Monday, July 21, 2008

Logistical break: Save the Date cards!

I'm tired of nitty-gritty details, so here's something more fun. My save the date cards! Yaaaaaaaaaaaaaaaaaaaaaaay!


Front


Back. Check out the hot smudging action!

Beautiful and fabulous, are they not? Best of all, they were 100% made by me, like all of our other paper products will be. Not necessarily because it's a money saver, but because a) I like a creative challenge and b) I am super possessive over stuff.

These took a couple of hours to make, from beginning the design process to printing them all out.

Tools:
PaperSource Gravel Postcards (bought at the store. I can't seem to find them on the website)
GIMP
Fun fonts (I used MammaGamma and Freebooter Script from DaFont.
Ink Jet printer (I have my trusty HP PSC 1210v all in one printer that my roommates and I bought freshmen year of college. It's still chugging along 5 years later!)

Billy's and my philosophy for our wedding is that we want it to be elegant and beautiful but fun, so my first priority in designing the save the date cards was to embody that philosophy somehow, as well as introduce our movie theme in a classy but fun way.

So eventually I decided on filling the front of the card with famous movie couples.


The first test I saved. Here I was playing with using the full names of the characters, which got a little complicated as some characters either didn't have last names (Riff Raff & Magenta) or weren't really known by their full names (Hoban Washburn?

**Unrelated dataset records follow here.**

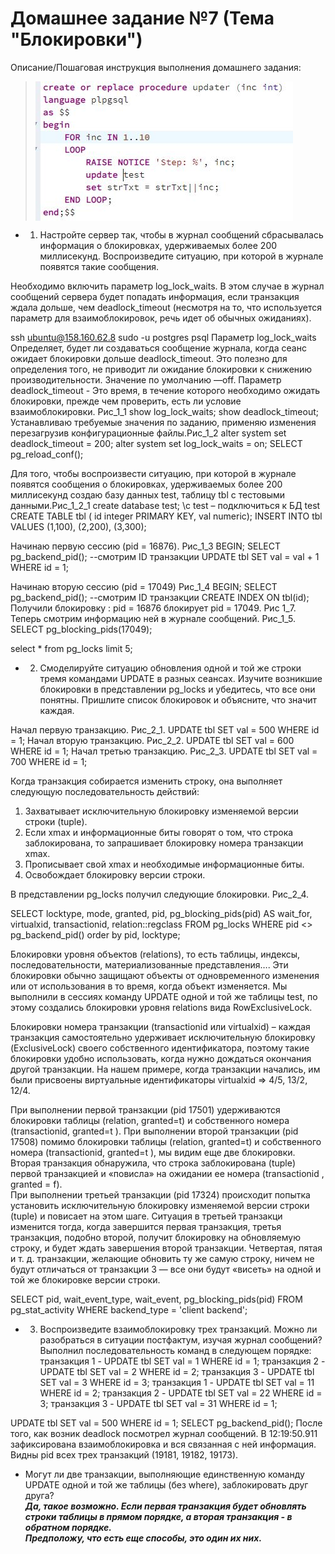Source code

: # Домашнее задание №7 (Тема "Блокировки")

Описание/Пошаговая инструкция выполнения домашнего задания:

 > <img src="pic/exp.JPG" align="center" />

* 1.	Настройте сервер так, чтобы в журнал сообщений сбрасывалась информация о блокировках, удерживаемых более 200 миллисекунд. Воспроизведите ситуацию, при которой в журнале появятся такие сообщения.

Необходимо включить параметр log_lock_waits. В этом случае в журнал сообщений сервера будет попадать информация, если транзакция ждала дольше, чем deadlock_timeout (несмотря на то, что используется параметр для взаимоблокировок, речь идет об обычных ожиданиях).

ssh ubuntu@158.160.62.8
sudo -u postgres psql
Параметр log_lock_waits Определяет, будет ли создаваться сообщение журнала, когда сеанс ожидает блокировки дольше deadlock_timeout. Это полезно для определения того, не приводит ли ожидание блокировки к снижению производительности. Значение по умолчанию —off.
Параметр  deadlock_timeout - Это время, в течение которого необходимо ожидать блокировки, прежде чем проверить, есть ли условие взаимоблокировки. Рис_1_1
show log_lock_waits;
show deadlock_timeout;
Устанавливаю требуемые значения по заданию,  применяю изменения перезагрузив конфигурационные файлы.Рис_1_2
alter system set deadlock_timeout = 200;
alter system set log_lock_waits = on;
SELECT pg_reload_conf();

Для того, чтобы воспроизвести ситуацию, при которой в журнале появятся сообщения о блокировках, удерживаемых более 200 миллисекунд
cоздаю базу данных test, таблицу tbl с тестовыми данными.Рис_1_2_1
create database test;
\c test – подключиться к БД test
CREATE TABLE tbl (  id integer PRIMARY KEY,   val numeric);
INSERT INTO tbl VALUES (1,100), (2,200), (3,300);

Начинаю первую сессию (pid = 16876). Рис_1_3
BEGIN;
SELECT pg_backend_pid(); --смотрим ID транзакции
UPDATE tbl SET val = val + 1 WHERE id = 1;

Начинаю вторую сессию (pid = 17049) Рис_1_4
BEGIN;
SELECT pg_backend_pid(); --смотрим ID транзакции
CREATE INDEX ON tbl(id);
Получили блокировку : pid = 16876  блокирует pid = 17049. Рис 1_7. Теперь смотрим информацию  ней в журнале сообщений. Рис_1_5.
	SELECT pg_blocking_pids(17049);

select * from pg_locks limit 5;

* 2.	Смоделируйте ситуацию обновления одной и той же строки тремя командами UPDATE в разных сеансах. Изучите возникшие блокировки в представлении pg_locks и убедитесь, что все они понятны. Пришлите список блокировок и объясните, что значит каждая.

Начал первую транзакцию. Рис_2_1. 
UPDATE tbl SET val = 500 WHERE id = 1; 
Начал вторую транзакцию. Рис_2_2. 
UPDATE tbl SET val = 600 WHERE id = 1;
Начал третью транзакцию. Рис_2_3. 
UPDATE tbl SET val = 700 WHERE id = 1;

Когда транзакция собирается изменить строку, она выполняет следующую последовательность действий:

1.	Захватывает исключительную блокировку изменяемой версии строки (tuple).
2.	Если xmax и информационные биты говорят о том, что строка заблокирована, то запрашивает блокировку номера транзакции xmax.
3.	Прописывает свой xmax и необходимые информационные биты.
4.	Освобождает блокировку версии строки.



В представлении pg_locks получил следующие блокировки. Рис_2_4.

SELECT locktype, mode, granted, pid, pg_blocking_pids(pid) AS wait_for, virtualxid, transactionid, relation::regclass 
FROM pg_locks WHERE pid <> pg_backend_pid() 
order by pid, locktype;

  

Блокировки уровня объектов (relations), то есть таблицы, индексы, последовательности, материализованные представления…. Эти блокировки обычно защищают объекты от одновременного изменения или от использования в то время, когда объект изменяется. Мы выполнили в сессиях команду UPDATE одной и той же таблицы test, по этому создались блокировки уровня  relations  вида RowExclusiveLock.

Блокировки номера транзакции (transactionid или virtualxid) – каждая транзакция самостоятельно удерживает исключительную блокировку (ExclusiveLock) своего собственного идентификатора, поэтому такие блокировки удобно использовать, когда нужно дождаться окончания другой транзакции. На нашем примере, когда транзакции начались, им были присвоены виртуальные идентификаторы virtualxid => 4/5, 13/2, 12/4.

При выполнении первой транзакции (pid 17501)  удерживаются блокировки таблицы (relation, granted=t) и собственного номера (transactionid, granted=t ). При выполнении второй транзакции (pid 17508)  помимо блокировки таблицы (relation, granted=t) и собственного номера (transactionid, granted=t ), мы видим еще две блокировки. Вторая транзакция обнаружила, что строка заблокирована (tuple) первой транзакцией и «повисла» на ожидании ее номера (transactionid , granted = f).  
При выполнении третьей транзакции (pid 17324) происходит попытка установить исключительную блокировку изменяемой версии строки (tuple) и повисает на этом шаге. Ситуация в третьей транзакци изменится тогда, когда завершится первая транзакция, третья транзакция, подобно второй, получит блокировку на обновляемую строку, и будет ждать завершения второй транзакции.
Четвертая, пятая и т. д. транзакции, желающие обновить ту же самую строку, ничем не будут отличаться от транзакции 3 — все они будут «висеть» на одной и той же блокировке версии строки. 

SELECT pid, wait_event_type, wait_event, pg_blocking_pids(pid)
FROM pg_stat_activity
WHERE backend_type = 'client backend';


* 3.	Воспроизведите взаимоблокировку трех транзакций. Можно ли разобраться в ситуации постфактум, изучая журнал сообщений?
Выполнил последовательность команд в следующем порядке:
транзакция 1 - UPDATE tbl SET val = 1 WHERE id = 1;
транзакция 2 - UPDATE tbl SET val = 2 WHERE id = 2;
транзакция 3 - UPDATE tbl SET val = 3 WHERE id = 3;
транзакция 1 - UPDATE tbl SET val = 11 WHERE id = 2;
транзакция 2 - UPDATE tbl SET val = 22 WHERE id = 3;
транзакция 3 - UPDATE tbl SET val = 31 WHERE id = 1;

UPDATE tbl SET val = 500 WHERE id = 1; 
SELECT pg_backend_pid();
После того, как возник deadlock посмотрел журнал сообщений. В 12:19:50.911 зафиксирована взаимоблокировка и вся связанная с ней информация. 
Видны pid всех трех транзакций (19181, 19182, 19173). 

* Могут ли две транзакции, выполняющие единственную команду UPDATE одной и той же таблицы (без where), заблокировать друг друга?
<br>__*Да, такое возможно. Если первая транзакция будет обновлять строки таблицы в прямом порядке, а вторая транзакция - в обратном порядке.*__ 
<br>__*Предположу, что есть еще способы, это один их них.*__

Please, he's Wash!)


I drop the last name idea and add Billy and myself to the front of the card. It still looks weird though, with "Will" trailing onto the last line)

And finally, I sat down and really focused on spacing everything evenly and formatting everything perfectly so that Billy and I got a line all to ourselves. I also added the border (found on Google image search...sorry I didn't save the original source!) to give it a "finished" look.



Now for something that's 98% text, why did I choose to use an image editor rather than typing it up in Word? Simply, using GIMP gave me much more control over placement of the words. The script font is relatively huge, and with the ampersands Word wanted to leave huge gaps between the ampersand and the next word. It looked ugly. GIMP let me make the ampersands a different layer than the names so I could arrange everything in a way that looked natural. It also let me decide how much space should be between the lines and rearrange everything fairly easily to make sure I didn't have names layering on top of each other and obscuring things like the dot of an "i."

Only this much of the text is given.